→ **WORK ORDER**:
Where a picture appears, leave it out, and transcribe all the lines below exactly.

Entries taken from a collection

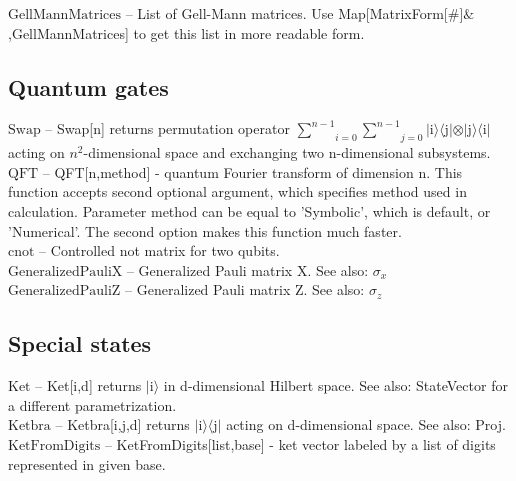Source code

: \noindent\textbf{$ \text{GellMannMatrices} $ }-- List of Gell-Mann matrices. Use Map[MatrixForm[$\#$]$\&$,GellMannMatrices] to get this list in more readable form.$  $\\[6pt]

\subsection{Quantum gates}

\noindent\textbf{$ \text{Swap} $ }-- Swap[n] returns permutation operator $ \underset{i=0}{\overset{n-1}{ \sum }}\underset{j=0}{\overset{n-1}{ \sum }} $$|$i$\rangle \langle $j$|\otimes |$j$\rangle \langle $i$|$ acting on $ n^2 $-dimensional space and exchanging two n-dimensional subsystems.$  $\\[6pt]

\noindent\textbf{$ \text{QFT} $ }-- QFT[n,method] - quantum Fourier transform of dimension n. This function accepts second optional argument, which specifies method used in calculation. Parameter method can be equal to 'Symbolic', which is default, or 'Numerical'. The second option makes this function much faster.$  $\\[6pt]

\noindent\textbf{$ \text{cnot} $ }-- Controlled not matrix for two qubits.$  $\\[6pt]

\noindent\textbf{$ \text{GeneralizedPauliX} $ }-- Generalized Pauli matrix X. See also: $ \sigma _x $\\[6pt]

\noindent\textbf{$ \text{GeneralizedPauliZ} $ }-- Generalized Pauli matrix Z. See also: $ \sigma _z $\\[6pt]

\subsection{Special states}

\noindent\textbf{$ \text{Ket} $ }-- Ket[i,d] returns $|$i$\rangle $ in d-dimensional Hilbert space. See also: StateVector for a different parametrization.$  $\\[6pt]

\noindent\textbf{$ \text{Ketbra} $ }-- Ketbra[i,j,d] returns $|$i$\rangle \langle $j$|$ acting on d-dimensional space. See also: Proj.$  $\\[6pt]

\noindent\textbf{$ \text{KetFromDigits} $ }-- KetFromDigits[list,base] - ket vector labeled by a list of digits represented in given base.$  $\\[6pt]

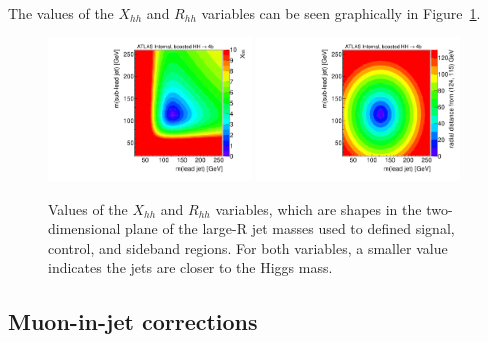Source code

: \paragraph{}
The values of the $X_{hh}$ and $R_{hh}$ variables can be seen graphically in Figure~\ref{fig:boosted-regiondef-cartoons}.
\begin{figure}[htbp!]
\begin{center}
  \includegraphics[angle=270, width=0.48\textwidth]{./figures/boosted/Other/cartoon-xhh.pdf}
  \includegraphics[angle=270, width=0.48\textwidth]{./figures/boosted/Other/cartoon-rhh.pdf}
  \caption{Values of the $X_{hh}$ and $R_{hh}$ variables, which are shapes in the two-dimensional plane of the large-R jet masses used to defined signal, control, and sideband regions. For both variables, a smaller value indicates the jets are closer to the Higgs mass. }
  \label{fig:boosted-regiondef-cartoons}
\end{center}
\end{figure}

\subsection{Muon-in-jet corrections}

→ **OUTPUT OF THE EXERCISE**:
Source code

: \noindent\textbf{$ \text{GellMannMatrices} $ }-- List of Gell-Mann matrices. Use Map[MatrixForm[$\#$]$\&$,GellMannMatrices] to get this list in more readable form.$  $\\[6pt]

\subsection{Quantum gates}

\noindent\textbf{$ \text{Swap} $ }-- Swap[n] returns permutation operator $ \underset{i=0}{\overset{n-1}{ \sum }}\underset{j=0}{\overset{n-1}{ \sum }} $$|$i$\rangle \langle $j$|\otimes |$j$\rangle \langle $i$|$ acting on $ n^2 $-dimensional space and exchanging two n-dimensional subsystems.$  $\\[6pt]

\noindent\textbf{$ \text{QFT} $ }-- QFT[n,method] - quantum Fourier transform of dimension n. This function accepts second optional argument, which specifies method used in calculation. Parameter method can be equal to 'Symbolic', which is default, or 'Numerical'. The second option makes this function much faster.$  $\\[6pt]

\noindent\textbf{$ \text{cnot} $ }-- Controlled not matrix for two qubits.$  $\\[6pt]

\noindent\textbf{$ \text{GeneralizedPauliX} $ }-- Generalized Pauli matrix X. See also: $ \sigma _x $\\[6pt]

\noindent\textbf{$ \text{GeneralizedPauliZ} $ }-- Generalized Pauli matrix Z. See also: $ \sigma _z $\\[6pt]

\subsection{Special states}

\noindent\textbf{$ \text{Ket} $ }-- Ket[i,d] returns $|$i$\rangle $ in d-dimensional Hilbert space. See also: StateVector for a different parametrization.$  $\\[6pt]

\noindent\textbf{$ \text{Ketbra} $ }-- Ketbra[i,j,d] returns $|$i$\rangle \langle $j$|$ acting on d-dimensional space. See also: Proj.$  $\\[6pt]

\noindent\textbf{$ \text{KetFromDigits} $ }-- KetFromDigits[list,base] - ket vector labeled by a list of digits represented in given base.$  $\\[6pt]

Source code

: \paragraph{}
The values of the $X_{hh}$ and $R_{hh}$ variables can be seen graphically in Figure~\ref{fig:boosted-regiondef-cartoons}.
\begin{figure}[htbp!]
\begin{center}
  \includegraphics[angle=270, width=0.48\textwidth]{./figures/boosted/Other/cartoon-xhh.pdf}
  \includegraphics[angle=270, width=0.48\textwidth]{./figures/boosted/Other/cartoon-rhh.pdf}
  \caption{Values of the $X_{hh}$ and $R_{hh}$ variables, which are shapes in the two-dimensional plane of the large-R jet masses used to defined signal, control, and sideband regions. For both variables, a smaller value indicates the jets are closer to the Higgs mass. }
  \label{fig:boosted-regiondef-cartoons}
\end{center}
\end{figure}

\subsection{Muon-in-jet corrections}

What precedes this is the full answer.